Schwinn Collegiate To Be Re-Made In U.S. By Henry Ford II For Bicycle Brand’s 125th Anniversary
					

The original Collegiate was sold via Schwinn’s authorized dealers, a network of independent bike shops formed in 1952 that dominated the sale of bicycles in America for the following 30 years, including into the “bike boom” of the early 1970s.




					www.forbes.com


----------



## Sven

Schwinn Teams Up with Detroit Bikes to Revive the 1965 Collegiate
					

This American classic arrives just in time for Schwinn’s 125-year anniversary.




					www.bicycling.com


----------



## rennfaron

I like how they say, "After its introduction in 1954 the roadster bicycle was a two-decade top-seller in Schwinn’s catalog."  The 1954 version was a one year only bike that then didn't start up again until 1964 and then from 1964 it ran continuously into the 80s. The 50s version was apart of the rest of the 50s lineup and just the lowest model lightweight offered at the time. I guess 1954 make it sound better, and older, but I would consider the start of the collegiates in 1964.


----------



## kostnerave

The only thing comparable between a vintage Collegiate and the new offering is the name. They go through an abridged history of the bike and it's importance in history, then they go into how much "improved" the new version is. I wonder how many of these new, improved 2020 models will be around in 55 years!


----------



## GTs58

Wonder how it rides with that bent fork. Think I'd just buy another 66 Varsity and save quite a few hundred for more beer and cigarettes.


----------



## rollfaster

Ride vintage!


----------



## rennfaron

I don't get why on the top bar do they slant it down like that? It changes the whole look of the bike up. To me it looks like a hybrid mens bike and ladies bike... I am sure there is a reason.

And for Schwinn, you can still make retro inspired cruisers cool looking and well designed. If I wanted the retro look, but wanted a newer bike, I would have to go with any of the options below over the terribly designed new collegiate.

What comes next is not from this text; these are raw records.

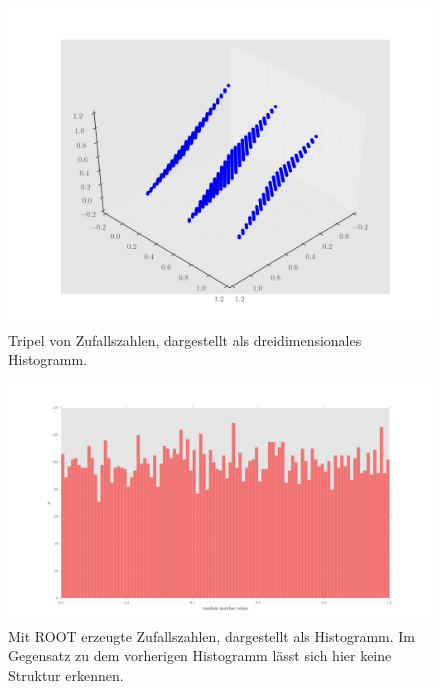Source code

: \begin{itemize}
\begin{itemize}
\begin{figure}
\centering
\includegraphics[width=\textwidth]{3dscatter.png}
\caption{Tripel von Zufallszahlen, dargestellt als dreidimensionales Histogramm.}
\label{fig:2c2}
\end{figure}
 

\begin{figure}
\centering
\includegraphics[width=\textwidth]{1dhist_root.png}
\caption{Mit ROOT erzeugte Zufallszahlen, dargestellt als Histogramm. Im Gegensatz zu dem vorherigen Histogramm lässt sich hier keine Struktur erkennen.}
\label{fig:2e1}
\end{figure}


\end{itemize}
\end{itemize}
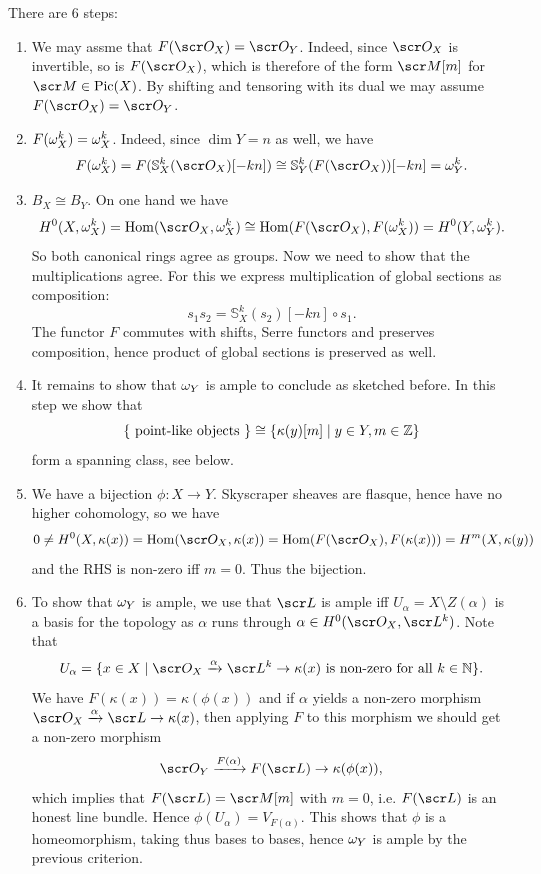 \documentclass[A4paper, british]{amsart}
\theoremstyle{darkgreentheorem}
\theoremstyle{darkbluedefinition}
\theoremstyle{darkredexample}
\theoremstyle{remark}
\DeclareMathOperator{\Hom}{Hom}
\DeclareMathOperator{\Pic}{Pic}
\renewcommand{\S}{\mathbb{S}}
\newcommand{\1}{\mathbbm{1}}
\begin{document}
There are 6 steps:
\begin{enumerate}
    \item We may assme that $F(\O_{X})=\O_{Y}$.
	Indeed, since $\O_{X}$ is invertible, so is $F(\O_{X})$, which is therefore of the form $\M[m]$ for $\M\in \Pic(X)$.
	By shifting and tensoring with its dual we may assume $F(\O_{X})=\O_{Y}$.
    \item $F(\omega_{X}^{k})=\omega_{X}^{k}$.
	Indeed, since $\dim{Y}=n$ as well, we have
	\[ F(\w_{X}^{k})=F(\S_{X}^{k}(\O_{X})[-kn])\cong \S_{Y}^{k}(F(\O_{X}))[-kn]=\w_{Y}^{k}. \]
    \item $B_{X}\cong B_{Y}$.
	On one hand we have
	\[ H^{0}(X,\w_{X}^{k})=\Hom(\O_{X},\w_{X}^{k})\cong \Hom(F(\O_{X}),F(\w_{X}^{k}))=H^{0}(Y,\w_{Y}^{k}). \]
	So both canonical rings agree as groups.
	Now we need to show that the multiplications agree.
	For this we express multiplication of global sections as composition:
	\[ s_{1}s_{2}=\S_{X}^{k}(s_{2})[-kn]\circ s_{1}. \]
	The functor $F$ commutes with shifts, Serre functors and preserves composition, hence product of global sections is preserved as well.
    \item It remains to show that $\omega_{Y}$ is ample to conclude as sketched before.
	In this step we show that
	\[ \{ \text{ point-like objects }\}\cong \{ \kappa(y)[m]\mid y\in Y,m\in \mathbb{Z}\} \]
	form a spanning class, see below.
    \item We have a bijection $\phi\colon X\to Y$.
	Skyscraper sheaves are flasque, hence have no higher cohomology, so we have
	\[ 0\neq H^{0}(X,\kappa(x))=\Hom(\O_{X},\kappa(x))=\Hom(F(\O_{X}),F(\kappa(x)))=H^{m}(X,\kappa(y)) \]
	and the RHS is non-zero iff $m=0$.
	Thus the bijection.
    \item To show that $\omega_{Y}$ is ample, we use that $\L$ is ample iff $U_{\alpha}=X\setminus Z(\alpha)$ is a basis for the topology as $\alpha$ runs through $\alpha\in H^{0}(\O_{X},\L^{k})$.
	Note that
	\[ U_{\alpha}=\{x\in X\mid \O_{X}\xrightarrow{\alpha}\L^{k}\to \kappa(x) \text{ is non-zero for all }k\in \N  \}. \]
	We have $F(\kappa(x))=\kappa(\phi(x))$ and if $\alpha$ yields a non-zero morphism $\O_{X}\xrightarrow{\alpha} \L\to \kappa(x)$, then applying $F$ to this morphism we should get a non-zero morphism
	\[ \O_{Y}\xrightarrow{F(\alpha)}F(\L)\to \kappa(\phi(x)), \]
	which implies that $F(\L)=\M[m]$ with $m=0$, i.e. $F(\L)$ is an honest line bundle.
	Hence $\phi(U_{\alpha})=V_{F(\alpha)}$.
	This shows that $\phi$ is a homeomorphism, taking thus bases to bases, hence $\omega_{Y}$ is ample by the previous criterion.
\end{enumerate}
\end{document}
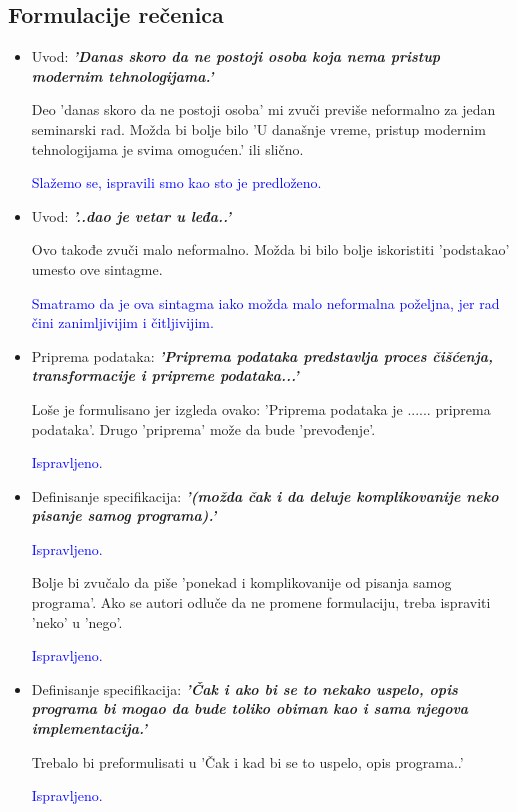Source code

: \documentclass[a4paper]{report}
\newcommand{\odgovor}[1]{\textcolor{blue}{#1}}
\begin{document}
\subsection{Formulacije rečenica}
\begin{itemize}
	\item Uvod: \textbf{\textit{'Danas skoro da ne postoji osoba koja nema pristup modernim tehnologijama.'}}

	Deo 'danas skoro da ne postoji osoba' mi zvuči previše neformalno za jedan seminarski rad. Možda bi bolje bilo 'U današnje vreme, pristup modernim tehnologijama je svima omogućen.' ili slično.

	\odgovor {Slažemo se, ispravili smo kao sto je predloženo.}

	\item Uvod: \textbf{\textit{'..dao je vetar u leđa..'}}

    Ovo takođe zvuči malo neformalno. Možda bi bilo bolje iskoristiti 'podstakao' umesto ove sintagme.

	\odgovor {Smatramo da je ova sintagma iako možda malo neformalna poželjna, jer rad čini zanimljivijim i čitljivijim.}

    \item Priprema podataka: \textbf{\textit{'Priprema podataka predstavlja proces čišćenja, transformacije i pripreme podataka...'}}

    Loše je formulisano jer izgleda ovako: 'Priprema podataka je ...... priprema podataka'. Drugo 'priprema' može da bude 'prevođenje'.

    \odgovor{Ispravljeno.}

    \item Definisanje specifikacija: \textbf{\textit{'(možda čak i da deluje komplikovanije neko pisanje samog programa).'}}

    \odgovor {Ispravljeno.}

    Bolje bi zvučalo da piše 'ponekad i komplikovanije od pisanja samog programa'. Ako se autori odluče da ne promene formulaciju, treba ispraviti 'neko' u 'nego'.

    \odgovor {Ispravljeno.}

    \item Definisanje specifikacija: \textbf{\textit{'Čak i ako bi se to nekako uspelo, opis programa bi mogao da bude toliko obiman kao i sama njegova implementacija.'}}

    Trebalo bi preformulisati u 'Čak i kad bi se to uspelo, opis programa..'

    \odgovor {Ispravljeno.}


\end{itemize}
\end{document}
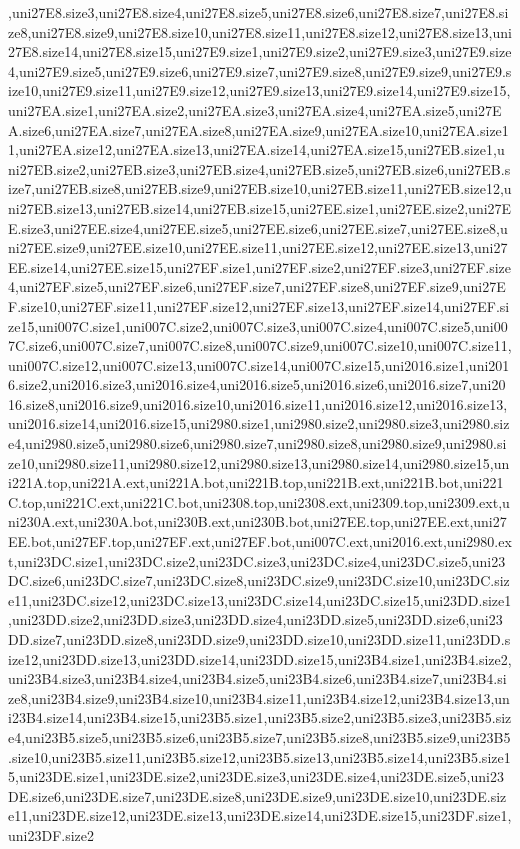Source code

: ,uni27E8.size3,uni27E8.size4,uni27E8.size5,uni27E8.size6,uni27E8.size7,uni27E8.size8,uni27E8.size9,uni27E8.size10,uni27E8.size11,uni27E8.size12,uni27E8.size13,uni27E8.size14,uni27E8.size15,uni27E9.size1,uni27E9.size2,uni27E9.size3,uni27E9.size4,uni27E9.size5,uni27E9.size6,uni27E9.size7,uni27E9.size8,uni27E9.size9,uni27E9.size10,uni27E9.size11,uni27E9.size12,uni27E9.size13,uni27E9.size14,uni27E9.size15,uni27EA.size1,uni27EA.size2,uni27EA.size3,uni27EA.size4,uni27EA.size5,uni27EA.size6,uni27EA.size7,uni27EA.size8,uni27EA.size9,uni27EA.size10,uni27EA.size11,uni27EA.size12,uni27EA.size13,uni27EA.size14,uni27EA.size15,uni27EB.size1,uni27EB.size2,uni27EB.size3,uni27EB.size4,uni27EB.size5,uni27EB.size6,uni27EB.size7,uni27EB.size8,uni27EB.size9,uni27EB.size10,uni27EB.size11,uni27EB.size12,uni27EB.size13,uni27EB.size14,uni27EB.size15,uni27EE.size1,uni27EE.size2,uni27EE.size3,uni27EE.size4,uni27EE.size5,uni27EE.size6,uni27EE.size7,uni27EE.size8,uni27EE.size9,uni27EE.size10,uni27EE.size11,uni27EE.size12,uni27EE.size13,uni27EE.size14,uni27EE.size15,uni27EF.size1,uni27EF.size2,uni27EF.size3,uni27EF.size4,uni27EF.size5,uni27EF.size6,uni27EF.size7,uni27EF.size8,uni27EF.size9,uni27EF.size10,uni27EF.size11,uni27EF.size12,uni27EF.size13,uni27EF.size14,uni27EF.size15,uni007C.size1,uni007C.size2,uni007C.size3,uni007C.size4,uni007C.size5,uni007C.size6,uni007C.size7,uni007C.size8,uni007C.size9,uni007C.size10,uni007C.size11,uni007C.size12,uni007C.size13,uni007C.size14,uni007C.size15,uni2016.size1,uni2016.size2,uni2016.size3,uni2016.size4,uni2016.size5,uni2016.size6,uni2016.size7,uni2016.size8,uni2016.size9,uni2016.size10,uni2016.size11,uni2016.size12,uni2016.size13,uni2016.size14,uni2016.size15,uni2980.size1,uni2980.size2,uni2980.size3,uni2980.size4,uni2980.size5,uni2980.size6,uni2980.size7,uni2980.size8,uni2980.size9,uni2980.size10,uni2980.size11,uni2980.size12,uni2980.size13,uni2980.size14,uni2980.size15,uni221A.top,uni221A.ext,uni221A.bot,uni221B.top,uni221B.ext,uni221B.bot,uni221C.top,uni221C.ext,uni221C.bot,uni2308.top,uni2308.ext,uni2309.top,uni2309.ext,uni230A.ext,uni230A.bot,uni230B.ext,uni230B.bot,uni27EE.top,uni27EE.ext,uni27EE.bot,uni27EF.top,uni27EF.ext,uni27EF.bot,uni007C.ext,uni2016.ext,uni2980.ext,uni23DC.size1,uni23DC.size2,uni23DC.size3,uni23DC.size4,uni23DC.size5,uni23DC.size6,uni23DC.size7,uni23DC.size8,uni23DC.size9,uni23DC.size10,uni23DC.size11,uni23DC.size12,uni23DC.size13,uni23DC.size14,uni23DC.size15,uni23DD.size1,uni23DD.size2,uni23DD.size3,uni23DD.size4,uni23DD.size5,uni23DD.size6,uni23DD.size7,uni23DD.size8,uni23DD.size9,uni23DD.size10,uni23DD.size11,uni23DD.size12,uni23DD.size13,uni23DD.size14,uni23DD.size15,uni23B4.size1,uni23B4.size2,uni23B4.size3,uni23B4.size4,uni23B4.size5,uni23B4.size6,uni23B4.size7,uni23B4.size8,uni23B4.size9,uni23B4.size10,uni23B4.size11,uni23B4.size12,uni23B4.size13,uni23B4.size14,uni23B4.size15,uni23B5.size1,uni23B5.size2,uni23B5.size3,uni23B5.size4,uni23B5.size5,uni23B5.size6,uni23B5.size7,uni23B5.size8,uni23B5.size9,uni23B5.size10,uni23B5.size11,uni23B5.size12,uni23B5.size13,uni23B5.size14,uni23B5.size15,uni23DE.size1,uni23DE.size2,uni23DE.size3,uni23DE.size4,uni23DE.size5,uni23DE.size6,uni23DE.size7,uni23DE.size8,uni23DE.size9,uni23DE.size10,uni23DE.size11,uni23DE.size12,uni23DE.size13,uni23DE.size14,uni23DE.size15,uni23DF.size1,uni23DF.size2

						Herrenrad Paul — RETROVELO - Retro Fahrräder
					

Paul ist unser klassisches Retro Herrenrad. Es ist als 26" fettbereiftes oder als 28" schmalbereiftes Fahrrad verfügbar.




					retrovelo.de
				














						Roadster Sport 3i
					

The ultimate gentleman's ride. Classic steel fenders, 3-speeds, and a distinguished character make it perfect for heading to the office or touring the avenue. Key Bike Features: Painted steel fenders with retro brackets,Front and rear reflectors,Genuine leather grips with handmade...




					www.linusbike.com
				















						Pashley Guvnor — The Traditional Cycle Shop
					

The Guvnor is a revival of one of Pashley’s oldest designs, the 1930s Path Racer, but updated to cope with the demands of modern life. Legendary Reynolds 531 steel is used by our craftsmen to produce a frame with a classic slack geometry, which provides you a dynamic yet natural riding position aide




					www.traditionalcycleshop.co.uk
				
















						Classic Bike | Papillionaire Bicycles
					

Buy Classic Bike at Papillionaire




					www.papillionaire.com


----------



## SirMike1983

They're actually late to the party. Raleigh recently had reissued "Superbe" and "Clubman" models. Some of the other companies have offered retro utility bikes as well. The sloping top bar is part of the "comfort" bike class aspect and lowers the leg swing height of the bike a bit. The diamond frame is more attractive anyway. The thing is that Schwinn, Raleigh, etc. all got bought out ages ago and are just names now. You actually get a better value by going vintage still, at least for the common 3, 5, and 10 speed bikes. For new production, I'd look at Pashley or Waterford, but we're talking big bucks there. Vintage is still the stronger offering, dollar-for-dollar in this category.


----------



## hzqw2l

Kinda hard for me to knock it since it seems it will be produced in limited quantities in Detroit.  



			Redirect Notice


----------



## GTs58

If I was going to spend a grand on a hand built Chicago bike it sure wouldn't look like that. I wish them luck though.


----------



## hzqw2l

GTs58 said:


> If I was going to spend a grand on a hand built Chicago bike it sure wouldn't look like that. I wish them luck though.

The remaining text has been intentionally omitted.